You are viewing a plain text version of this content. The canonical link for it is here.

Posted to solr-user@lucene.apache.org by svante karlsson <sa...@csi.se> on 2014/01/23 12:42:25 UTC

how to write an efficient query with a subquery to restrict the search space?

I have a solr db containing 1 billion records that I'm trying to use in a
NoSQL fashion.

What I want to do is find the best matches using all search terms but
restrict the search space to the most unique terms

In this example I know that val2 and val4 is rare terms and val1 and val3
are more common. In my real scenario I'll have 20 fields that I want to
include or exclude in the inner query depending on the uniqueness of the
requested value.


my first approach was:
q=field1:val1 OR field2:val2 OR field3:val3 OR field4:val4 AND (field2:val2
OR field4:val4)&rows=100&fl=*

but what I think I get is
.....  field4:val4 AND (field2:val2 OR field4:val4)   this result is then
OR'ed with the rest

if I write
q=(field1:val1 OR field2:val2 OR field3:val3 OR field4:val4) AND
(field2:val2 OR field4:val4)&rows=100&fl=*

then what I think I get is two sub-queries that is evaluated separately and
then joined - performance wise this is bad.

Whats the best way to write these types of queries?


Are there any performance issues when running it on several solrcloud nodes
vs a single instance or should it scale?



/svante

Re: how to write an efficient query with a subquery to restrict the search space?

Posted by Raymond Wiker <rw...@gmail.com>.

Maybe you could move (field2:val2 or field4:val4) into a filter? E.g,

q=(field1:val1 OR field2:val2 OR field3:val3 OR
field4:val4)&fq=(field2:val2 OR field4:val4)

If I have this correctly, the fq part should be evaluated first, and may
even be found in the filter cache.



On Thu, Jan 23, 2014 at 12:42 PM, svante karlsson <sa...@csi.se> wrote:

> I have a solr db containing 1 billion records that I'm trying to use in a
> NoSQL fashion.
>
> What I want to do is find the best matches using all search terms but
> restrict the search space to the most unique terms
>
> In this example I know that val2 and val4 is rare terms and val1 and val3
> are more common.

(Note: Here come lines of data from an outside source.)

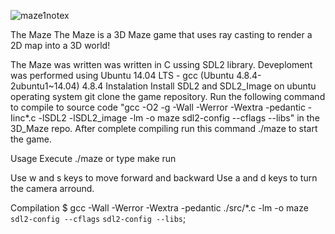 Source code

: ![maze1notex](https://github.com/Daveroyz/3D_Maze/assets/124052586/f51e97c5-5e60-4e0a-aa37-48ee9632a17e)

The Maze
The Maze is a 3D Maze game that uses ray casting to render a 2D map into a 3D world!

The Maze was written was written in C ussing SDL2 library. Deveploment was performed using Ubuntu 14.04 LTS - gcc (Ubuntu 4.8.4-2ubuntu1~14.04) 4.8.4
Instalation
Install SDL2 and SDL2_Image on ubuntu operating system
git clone the game repository.
Run the following command to compile to source code "gcc -O2 -g -Wall -Werror -Wextra -pedantic -Iinc*.c -lSDL2 -lSDL2_image -lm -o maze sdl2-config --cflags --libs" in the 3D_Maze repo.
After complete compiling run this command ./maze to start the game.

Usage
Execute ./maze or type make run

Use w and s keys to move forward and backward 
Use a and d keys to turn the camera arround.

Compilation
$ gcc -Wall -Werror -Wextra -pedantic ./src/*.c -lm -o maze `sdl2-config --cflags` `sdl2-config --libs`;

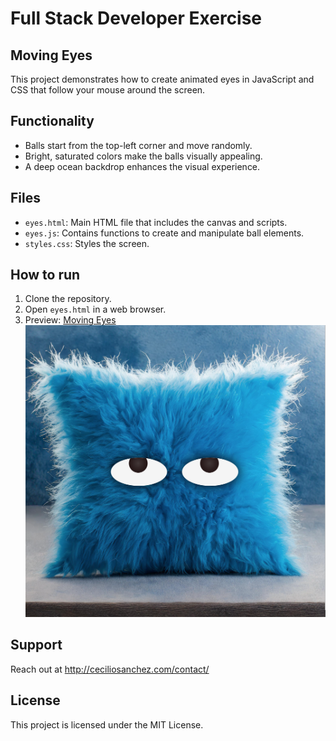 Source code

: # Full Stack Developer Exercise

## Moving Eyes

This project demonstrates how to create animated eyes in JavaScript and CSS that follow your mouse around the screen.

## Functionality

- Balls start from the top-left corner and move randomly.
- Bright, saturated colors make the balls visually appealing.
- A deep ocean backdrop enhances the visual experience.

## Files

- `eyes.html`: Main HTML file that includes the canvas and scripts.</br>
- `eyes.js`: Contains functions to create and manipulate ball elements.</br>
- `styles.css`: Styles the screen.

## How to run

1. Clone the repository.
2. Open `eyes.html` in a web browser.
3. Preview: <a href="https://ceciliosanchez.com/github/xpro/moving_eyes/eyes.html" target="_blank">Moving Eyes![Animation Screenshot](img/screenshot.png)</a>

## Support

Reach out at http://ceciliosanchez.com/contact/

## License

This project is licensed under the MIT License.
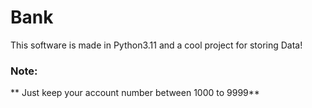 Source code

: # Bank
This software is made in Python3.11 and a cool project for storing Data!
### Note:
** Just keep your account number between 1000 to 9999**

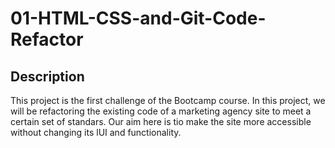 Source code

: # 01-HTML-CSS-and-Git-Code-Refactor

## Description
This project is the first challenge of the Bootcamp course. In this project, we will be refactoring the existing code of a marketing agency site to meet a certain set of standars. Our aim here is tio make the site more accessible without changing its lUI and functionality. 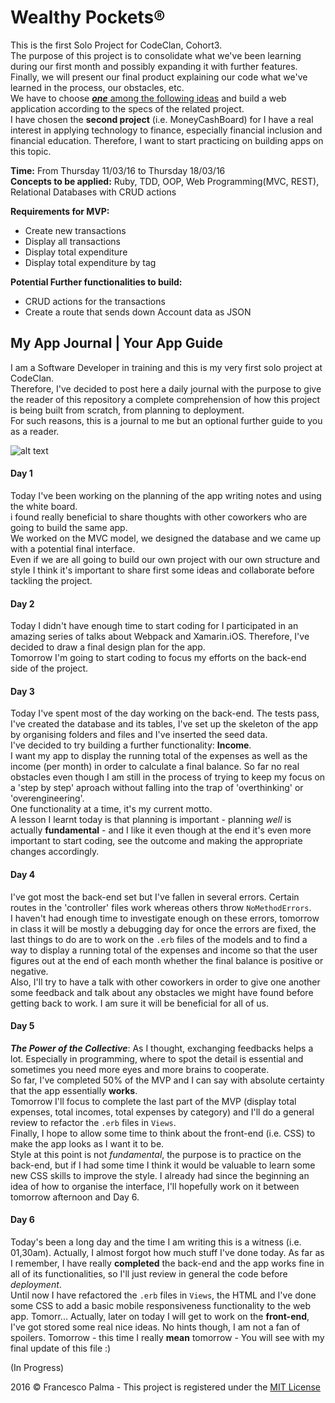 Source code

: # Wealthy Pockets®
This is the first Solo Project for CodeClan, Cohort3.  
The purpose of this project is to consolidate what we've been learning during our first month and possibly expanding it with further features.  
Finally, we will present our final product explaining our code what we've learned in the process, our obstacles, etc.  
We have to choose [_**one**_ among the following ideas](https://github.com/FrancescoPalma/CodeClan_Assignment_1/blob/master/projects.md) and build a web application according to the specs of the related project.  
I have chosen the **second project** (i.e. MoneyCashBoard) for I have a real interest in applying technology to finance, especially financial inclusion and financial education. Therefore, I want to start practicing on building apps on this topic.  

**Time:** From Thursday 11/03/16 to Thursday 18/03/16  
**Concepts to be applied:** Ruby, TDD, OOP, Web Programming(MVC, REST), Relational Databases with CRUD actions  
  
**Requirements for MVP:**  
- Create new transactions  
- Display all transactions  
- Display total expenditure  
- Display total expenditure by tag  
  
**Potential Further functionalities to build:**  
- CRUD actions for the transactions  
- Create a route that sends down Account data as JSON  
  
## My App Journal | Your App Guide  
I am a Software Developer in training and this is my very first solo project at CodeClan.  
Therefore, I've decided to post here a daily journal with the purpose to give the reader of this repository a complete comprehension of how this project is being built from scratch, from planning to deployment.  
For such reasons, this is a journal to me but an optional further guide to you as a reader.  
  
![alt text](http://cdn-media-2.lifehack.org/wp-content/files/2015/07/Learning-Quotes-16-of-16.jpg)  
  
#### Day 1  
Today I've been working on the planning of the app writing notes and using the white board.  
i found really beneficial to share thoughts with other coworkers who are going to build the same app.  
We worked on the MVC model, we designed the database and we came up with a potential final interface.  
Even if we are all going to build our own project with our own structure and style I think it's important to share first some ideas and collaborate before tackling the project.  
  
#### Day 2  
Today I didn't have enough time to start coding for I participated in an amazing series of talks about Webpack and Xamarin.iOS. Therefore, I've decided to draw a final design plan for the app.  
Tomorrow I'm going to start coding to focus my efforts on the back-end side of the project.  
  
#### Day 3  
Today I've spent most of the day working on the back-end. The tests pass, I've created the database and its tables, I've set up the skeleton of the app by organising folders and files and I've inserted the seed data.  
I've decided to try building a further functionality: **Income**.  
I want my app to display the running total of the expenses as well as the income (per month) in order to calculate a final balance. So far no real obstacles even though I am still in the process of trying to keep my focus on a 'step by step' aproach without falling into the trap of 'overthinking' or 'overengineering'.  
One functionality at a time, it's my current motto.  
A lesson I learnt today is that planning is important - planning _well_ is actually **fundamental** - and I like it even though at the end it's even more important to start coding, see the outcome and making the appropriate changes accordingly.  
#### Day 4  
I've got most the back-end set but I've fallen in several errors. Certain routes in the 'controller' files work whereas others throw `NoMethodErrors`.  
I haven't had enough time to investigate enough on these errors, tomorrow in class it will be mostly a debugging day for once the errors are fixed, the last things to do are to work on the `.erb` files of the models and to find a way to display a running total of the expenses and income so that the user figures out at the end of each month whether the final balance is positive or negative.  
Also, I'll try to have a talk with other coworkers in order to give one another some feedback and talk about any obstacles we might have found before getting back to work. I am sure it will be beneficial for all of us.  
  
#### Day 5  
_**The Power of the Collective**_: As I thought, exchanging feedbacks helps a lot. Especially in programming, where to spot the detail is essential and sometimes you need more eyes and more brains to cooperate.  
So far, I've completed 50% of the MVP and I can say with absolute certainty that the app essentially **works**.  
Tomorrow I'll focus to complete the last part of the MVP (display total expenses, total incomes, total expenses by category) and I'll do a general review to refactor the `.erb` files in `Views`.  
Finally, I hope to allow some time to think about the front-end (i.e. CSS) to make the app looks as I want it to be.  
Style at this point is not _fundamental_, the purpose is to practice on the back-end, but if I had some time I think it would be valuable to learn some new CSS skills to improve the style. I already had since the beginning an idea of how to organise the interface, I'll hopefully work on it between tomorrow afternoon and Day 6.  
  
#### Day 6  
Today's been a long day and the time I am writing this is a witness (i.e. 01,30am). Actually, I almost forgot how much stuff I've done today. As far as I remember, I have really **completed** the back-end and the app works fine in all of its functionalities, so I'll just review in general the code before _deployment_.  
Until now I have refactored the `.erb` files in `Views`, the HTML and I've done some CSS to add a basic mobile responsiveness functionality to the web app. Tomorr... Actually, later on today I will get to work on the **front-end**, I've got stored some real nice ideas. No hints though, I am not a fan of spoilers. Tomorrow - this time I really **mean** tomorrow - You will see with my final update of this file :)
  
(In Progress)
  
2016 © Francesco Palma - This project is registered under the [MIT License](https://github.com/FrancescoPalma/CodeClan_Assignment_1/blob/master/License)
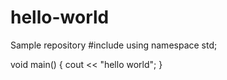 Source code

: # hello-world
Sample repository
#include<iostream>
  using namespace std; 
  
  void main()
  {
  cout << "hello world"; 
  }
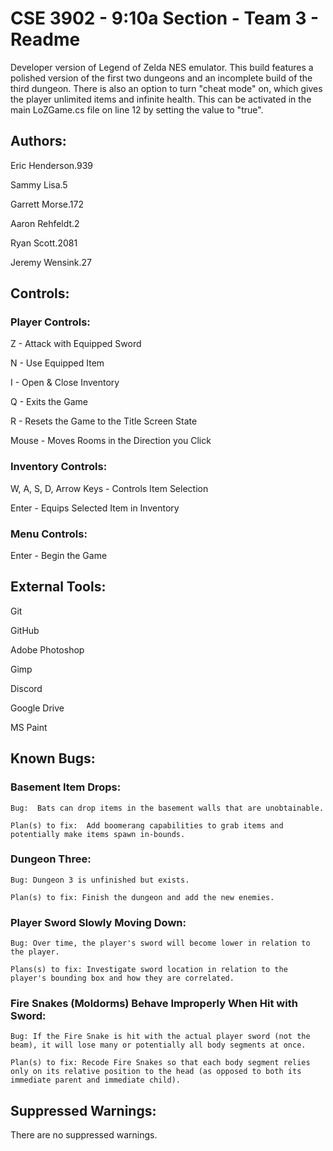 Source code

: # CSE 3902 - 9:10a Section - Team 3 - Readme

Developer version of Legend of Zelda NES emulator.  This build features a polished version of the first two dungeons and an incomplete build of the third dungeon.  There is also an option to turn "cheat mode" on, which gives the player unlimited items and infinite health.  This can be activated in the main LoZGame.cs file on line 12 by setting the value to "true".

## Authors:
Eric Henderson.939

Sammy Lisa.5

Garrett Morse.172

Aaron Rehfeldt.2

Ryan Scott.2081

Jeremy Wensink.27


## Controls:
### Player Controls:
Z - Attack with Equipped Sword

N - Use Equipped Item

I - Open & Close Inventory

Q - Exits the Game

R - Resets the Game to the Title Screen State

Mouse - Moves Rooms in the Direction you Click

### Inventory Controls:
W, A, S, D, Arrow Keys - Controls Item Selection

Enter - Equips Selected Item in Inventory

### Menu Controls:
Enter - Begin the Game

## External Tools:
Git

GitHub

Adobe Photoshop

Gimp

Discord

Google Drive

MS Paint


## Known Bugs:
### Basement Item Drops:
    Bug:  Bats can drop items in the basement walls that are unobtainable.

    Plan(s) to fix:  Add boomerang capabilities to grab items and potentially make items spawn in-bounds.

### Dungeon Three:
    Bug: Dungeon 3 is unfinished but exists.
	
    Plan(s) to fix: Finish the dungeon and add the new enemies.
    
### Player Sword Slowly Moving Down:
    Bug: Over time, the player's sword will become lower in relation to the player.
    
    Plans(s) to fix: Investigate sword location in relation to the player's bounding box and how they are correlated.
    
### Fire Snakes (Moldorms) Behave Improperly When Hit with Sword:
    Bug: If the Fire Snake is hit with the actual player sword (not the beam), it will lose many or potentially all body segments at once.

    Plan(s) to fix: Recode Fire Snakes so that each body segment relies only on its relative position to the head (as opposed to both its immediate parent and immediate child).
    
## Suppressed Warnings:
There are no suppressed warnings.
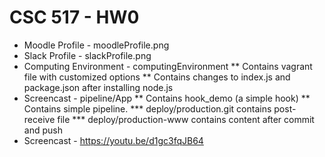 # CSC 517 - HW0

* Moodle Profile - moodleProfile.png
* Slack Profile - slackProfile.png
* Computing Environment - computingEnvironment
** Contains vagrant file with customized options
** Contains changes to index.js and package.json after installing node.js
* Screencast - pipeline/App
** Contains hook_demo (a simple hook)
** Contains simple pipeline. 
*** deploy/production.git contains post-receive file
*** deploy/production-www contains content after commit and push
* Screencast - https://youtu.be/d1gc3fqJB64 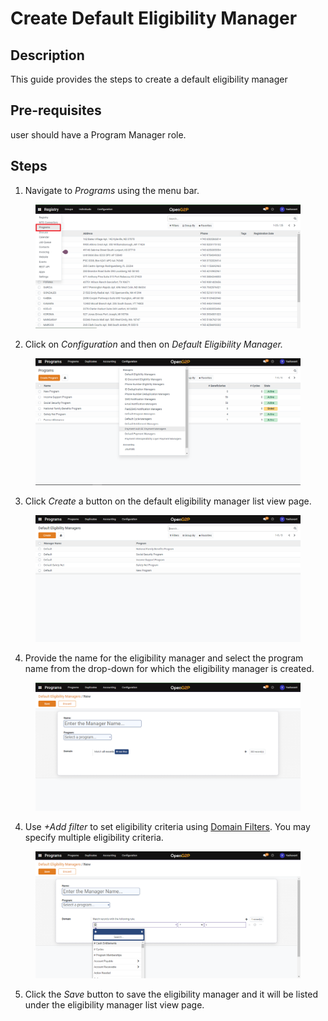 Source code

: # Create Default Eligibility Manager

## Description

This guide provides the steps to create a default eligibility manager

## Pre-requisites

user should have a Program Manager role.

## Steps

1. Navigate to _Programs_ using the menu bar.

<figure><img src="../../../.gitbook/assets/programs.png" alt=""><figcaption></figcaption></figure>

2. Click on _Configuration_ and then on _Default Eligibility Manager._&#x20;

<figure><img src="../../../.gitbook/assets/configuration (1).png" alt=""><figcaption></figcaption></figure>

3. Click _Create_ a button on the default eligibility manager list view page.

<figure><img src="../../../.gitbook/assets/default-eligibility-manager-listview-page.png" alt=""><figcaption></figcaption></figure>

4. Provide the name for the eligibility manager and select the program name from the drop-down for which the eligibility manager is created.

<figure><img src="../../../.gitbook/assets/default-eligibility-manager-creation-page.png" alt=""><figcaption></figcaption></figure>

4. Use _+Add filter_ to set eligibility criteria using [Domain Filters](../../../modules/program-management/eligibility.md#domain-filters). You may specify multiple eligibility criteria.

<figure><img src="../../../.gitbook/assets/default-eligibility-manager-filter.png" alt=""><figcaption></figcaption></figure>

5. Click the _Save_ button to save the eligibility manager and it will be listed under the eligibility manager list view page.&#x20;

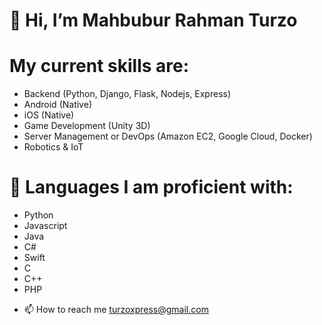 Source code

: # 👋 Hi, I’m Mahbubur Rahman Turzo

# My current skills are:
 * Backend (Python, Django, Flask, Nodejs, Express)
 * Android (Native)
 * iOS (Native)
 * Game Development (Unity 3D)
 * Server Management or DevOps (Amazon EC2, Google Cloud, Docker)
 * Robotics & IoT
 
# 🐍 Languages I am proficient with:
 * Python
 * Javascript
 * Java
 * C#
 * Swift
 * C
 * C++
 * PHP

- 📫 How to reach me turzoxpress@gmail.com
<!---
Turzoxpress/Turzoxpress is a ✨ special ✨ repository because its `README.md` (this file) appears on your GitHub profile.
You can click the Preview link to take a look at your changes.
--->
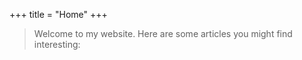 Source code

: +++
title = "Home"
+++

> Welcome to my website. Here are some articles you might find interesting:


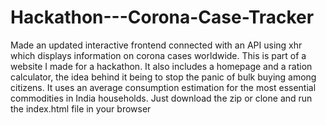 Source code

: # Hackathon---Corona-Case-Tracker
Made an updated interactive frontend connected with an API using xhr which displays information on corona cases worldwide. 
This is part of a website I made for a hackathon. It also includes a homepage and a ration calculator, the idea behind it being to stop the panic of bulk buying among citizens. It uses an average consumption estimation for the most essential commodities in India households.
Just download the zip or clone and run the index.html file in your browser
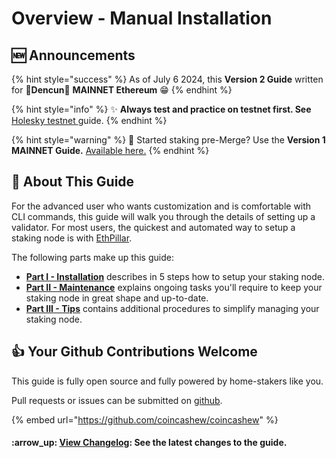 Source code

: # Overview - Manual Installation

## :new: Announcements

{% hint style="success" %}
As of July 6 2024, this **Version 2 Guide** written for **🦉Dencun**🦉 **MAINNET Ethereum** :grin:
{% endhint %}

{% hint style="info" %}
:sparkles: **Always test and practice on testnet first. See** [Holesky testnet ](../testnet-holesky-validator/)guide.
{% endhint %}

{% hint style="warning" %}
:eyes: Started staking pre-Merge? Use the **Version 1 MAINNET Guide.** [Available here.](../archived-guides/guide-or-how-to-setup-a-validator-on-eth2-mainnet/)
{% endhint %}

## :wrench: About This Guide

For the advanced user who wants customization and is comfortable with CLI commands, this guide will walk you through the details of setting up a validator. For most users, the quickest and automated way to setup a staking node is with [EthPillar](../ethpillar.md).

The following parts make up this guide:

* [**Part I - Installation**](part-i-installation/) describes in 5 steps how to setup your staking node.
* [**Part II - Maintenance**](part-ii-maintenance/) explains ongoing tasks you'll require to keep your staking node in great shape and up-to-date.
* [**Part III - Tips**](part-iii-tips/) contains additional procedures to simplify managing your staking node.

## :thumbsup: Your Github Contributions Welcome

This guide is fully open source and fully powered by home-stakers like you.

Pull requests or issues can be submitted on [github](https://github.com/coincashew/coincashew).

{% embed url="https://github.com/coincashew/coincashew" %}

#### :arrow\_up: [View Changelog](changelog.md): See the latest changes to the guide.
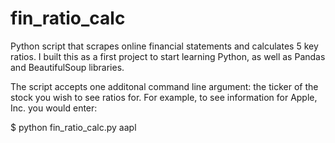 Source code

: # fin_ratio_calc
Python script that scrapes online financial statements and calculates 5 key ratios. I built this as a first project to start learning Python, as well as Pandas and BeautifulSoup libraries.

The script accepts one additonal command line argument: the ticker of the stock you wish to see ratios for. For example, to see information for Apple, Inc. you would enter: 

$ python fin_ratio_calc.py aapl
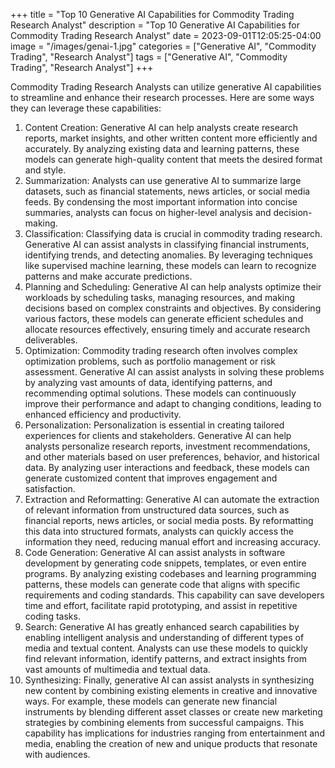 +++
title = "Top 10 Generative AI Capabilities for Commodity Trading Research Analyst"
description = "Top 10 Generative AI Capabilities for Commodity Trading Research Analyst"
date = 2023-09-01T12:05:25-04:00
image = "/images/genai-1.jpg"
categories = ["Generative AI", "Commodity Trading", "Research Analyst"]
tags = ["Generative AI", "Commodity Trading", "Research Analyst"]
+++

Commodity Trading Research Analysts can utilize generative AI capabilities to streamline and enhance their research processes. Here are some ways they can leverage these capabilities:

1. Content Creation: Generative AI can help analysts create research reports, market insights, and other written content more efficiently and accurately. By analyzing existing data and learning patterns, these models can generate high-quality content that meets the desired format and style.
2. Summarization: Analysts can use generative AI to summarize large datasets, such as financial statements, news articles, or social media feeds. By condensing the most important information into concise summaries, analysts can focus on higher-level analysis and decision-making.
3. Classification: Classifying data is crucial in commodity trading research. Generative AI can assist analysts in classifying financial instruments, identifying trends, and detecting anomalies. By leveraging techniques like supervised machine learning, these models can learn to recognize patterns and make accurate predictions.
4. Planning and Scheduling: Generative AI can help analysts optimize their workloads by scheduling tasks, managing resources, and making decisions based on complex constraints and objectives. By considering various factors, these models can generate efficient schedules and allocate resources effectively, ensuring timely and accurate research deliverables.
5. Optimization: Commodity trading research often involves complex optimization problems, such as portfolio management or risk assessment. Generative AI can assist analysts in solving these problems by analyzing vast amounts of data, identifying patterns, and recommending optimal solutions. These models can continuously improve their performance and adapt to changing conditions, leading to enhanced efficiency and productivity.
6. Personalization: Personalization is essential in creating tailored experiences for clients and stakeholders. Generative AI can help analysts personalize research reports, investment recommendations, and other materials based on user preferences, behavior, and historical data. By analyzing user interactions and feedback, these models can generate customized content that improves engagement and satisfaction.
7. Extraction and Reformatting: Generative AI can automate the extraction of relevant information from unstructured data sources, such as financial reports, news articles, or social media posts. By reformatting this data into structured formats, analysts can quickly access the information they need, reducing manual effort and increasing accuracy.
8. Code Generation: Generative AI can assist analysts in software development by generating code snippets, templates, or even entire programs. By analyzing existing codebases and learning programming patterns, these models can generate code that aligns with specific requirements and coding standards. This capability can save developers time and effort, facilitate rapid prototyping, and assist in repetitive coding tasks.
9. Search: Generative AI has greatly enhanced search capabilities by enabling intelligent analysis and understanding of different types of media and textual content. Analysts can use these models to quickly find relevant information, identify patterns, and extract insights from vast amounts of multimedia and textual data.
10. Synthesizing: Finally, generative AI can assist analysts in synthesizing new content by combining existing elements in creative and innovative ways. For example, these models can generate new financial instruments by blending different asset classes or create new marketing strategies by combining elements from successful campaigns. This capability has implications for industries ranging from entertainment and media, enabling the creation of new and unique products that resonate with audiences.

In my real scenario I'll have 20 fields that I want to
> include or exclude in the inner query depending on the uniqueness of the
> requested value.
>
>
> my first approach was:
> q=field1:val1 OR field2:val2 OR field3:val3 OR field4:val4 AND (field2:val2
> OR field4:val4)&rows=100&fl=*
>
> but what I think I get is
> .....  field4:val4 AND (field2:val2 OR field4:val4)   this result is then
> OR'ed with the rest
>
> if I write
> q=(field1:val1 OR field2:val2 OR field3:val3 OR field4:val4) AND
> (field2:val2 OR field4:val4)&rows=100&fl=*
>
> then what I think I get is two sub-queries that is evaluated separately and
> then joined - performance wise this is bad.
>
> Whats the best way to write these types of queries?
>
>
> Are there any performance issues when running it on several solrcloud nodes
> vs a single instance or should it scale?
>
>
>
> /svante
>

Re: how to write an efficient query with a subquery to restrict the search space?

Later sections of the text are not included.